Many traits are polygenic, and when when added to the tremendously under-appreciated epigenetic effects on gene expression, explain why we have never found a single gene for diabetes, or cancer or Alzheimer’s disease. If it were that simple, we’d have had the answers to these questions already.
Another type of inheritance is very close to my heart. The allele (the set of alternate genes for any trait) for type O blood is recessive to the alleles for type B and type A. Again using my family as an example, biologically I am type A blood and my wife is type O. My daughters are both type A blood, so we know that they must have received a type O allele from mom and a type A allele from me. Their genotype for ABO blood type is A/o (recessive alleles are usually depicted in lower case, dominant in capitals, and genetic things are usually rendered in italics).
If I was instead type B blood and had provided a type B allele, the children would have type B, as type B is dominant to type O as well.
But here is where things get interesting.
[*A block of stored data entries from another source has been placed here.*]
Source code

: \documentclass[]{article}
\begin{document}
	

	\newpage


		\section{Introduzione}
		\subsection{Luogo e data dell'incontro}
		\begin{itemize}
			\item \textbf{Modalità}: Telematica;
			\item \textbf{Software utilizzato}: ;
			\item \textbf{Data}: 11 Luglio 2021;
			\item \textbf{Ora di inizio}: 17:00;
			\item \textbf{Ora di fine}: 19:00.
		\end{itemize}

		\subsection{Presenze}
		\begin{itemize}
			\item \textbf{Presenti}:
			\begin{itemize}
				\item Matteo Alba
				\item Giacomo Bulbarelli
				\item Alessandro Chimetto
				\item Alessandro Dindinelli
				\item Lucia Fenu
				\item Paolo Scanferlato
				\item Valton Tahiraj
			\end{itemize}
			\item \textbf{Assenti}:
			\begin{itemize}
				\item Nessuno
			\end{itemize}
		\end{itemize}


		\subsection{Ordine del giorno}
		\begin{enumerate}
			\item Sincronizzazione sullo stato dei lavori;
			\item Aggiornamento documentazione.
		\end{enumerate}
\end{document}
What happens if you were to receive one type A allele and one type B allele? Why, you would be blood type AB! The reason behind this is that although both B and A clobber O, they strike a tentative truce between themselves and split the kingdom and declare a dual monarchy. This is called co-dominance. There are not many instances of co-dominance in genetics, and ABO inheritance is almost always given as the example.
You may well ask why, if type O is recessive to types A and B, why hasn’t it disappeared, leaving only A and B to slug it out, and eventually producing a world of only type AB people? The reasons and proofs for this are mathematical, so I won’t bore you with them, but suffice it to say that if a population is large enough, and the individuals in that population tend to mate randomly, and there are no other major influences (such as one type being more resistant to an infectious disease), after one generation the gene pool will stabilize and reach a sort of equilibrium.
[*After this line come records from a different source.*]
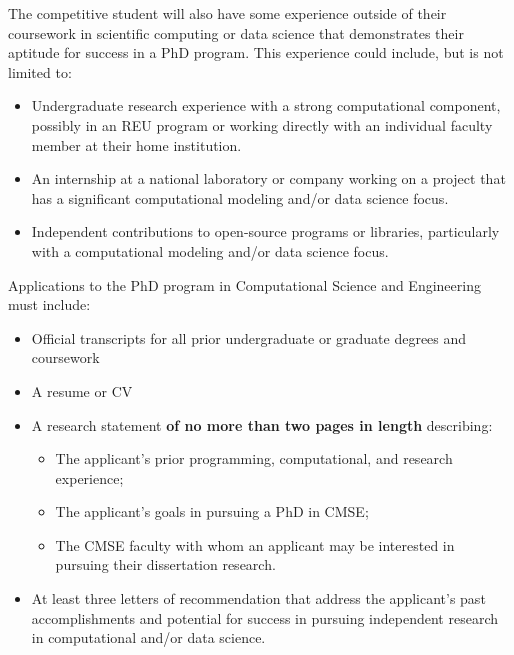 The competitive student will also have some experience outside of
their coursework in scientific computing or data science that
demonstrates their aptitude for success in a PhD program.  This
experience could include, but is not limited to:  

\begin{itemize}
\item Undergraduate research experience with a strong computational
  component, possibly in an REU program or working directly with an
  individual faculty member at their home institution.

\item An internship at a national laboratory or company working on a
  project that has a significant computational modeling and/or data
  science focus.

\item Independent contributions to open-source programs or libraries,
  particularly with a computational modeling and/or data science
  focus.
\end{itemize}

Applications to the PhD program in Computational Science and
Engineering must include:

\begin{itemize}
\item Official transcripts for all prior undergraduate or graduate degrees and coursework
\item A resume or CV
\item A research statement \textbf{of no more than two pages in length}
  describing:  

\begin{itemize}
  \item The applicant's prior programming, computational, and research experience;  
  \item The applicant's goals in pursuing a PhD in CMSE;  
  \item  The CMSE faculty with whom an applicant may be interested in
    pursuing their dissertation research.  
\end{itemize}

\item At least three letters of recommendation that address the applicant's past accomplishments and potential for success in pursuing independent research in computational and/or data science.
\end{itemize}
Since there is such a huge amount of o allele in the human population (so much so, in fact, that even though it is the recessive allele, individuals with type O blood constitute the majority of most populations around the world) it will keep propagating itself, whereas the type you’d have though would be replacing everyone else by now, AB, comprises at best about 2% of the population.
Most people probably have a negative concept of mutation, spawned by a slew of admittedly great science fiction. However, it might surprise you to learn that that vast majority of mutations, at least the ones that get incorporated into our genetic heritage, are not lethal and often don’t do very much at all. For example, let’s again turn to our trusty blood types. As we will explore in more later on in this book, genes are chunks of DNA that do things, like code for specific proteins. Although DNA is an incredibly long molecule (if all the DNA in all your cells was unwound and placed end to end it would produce a string capable of reaching to the sun and back several times) it is composed of a simple string of four repeating nucleotides abbreviated A,T,C and G. The sequence of these four repeating nucleotides is what contains the instructions for the protein.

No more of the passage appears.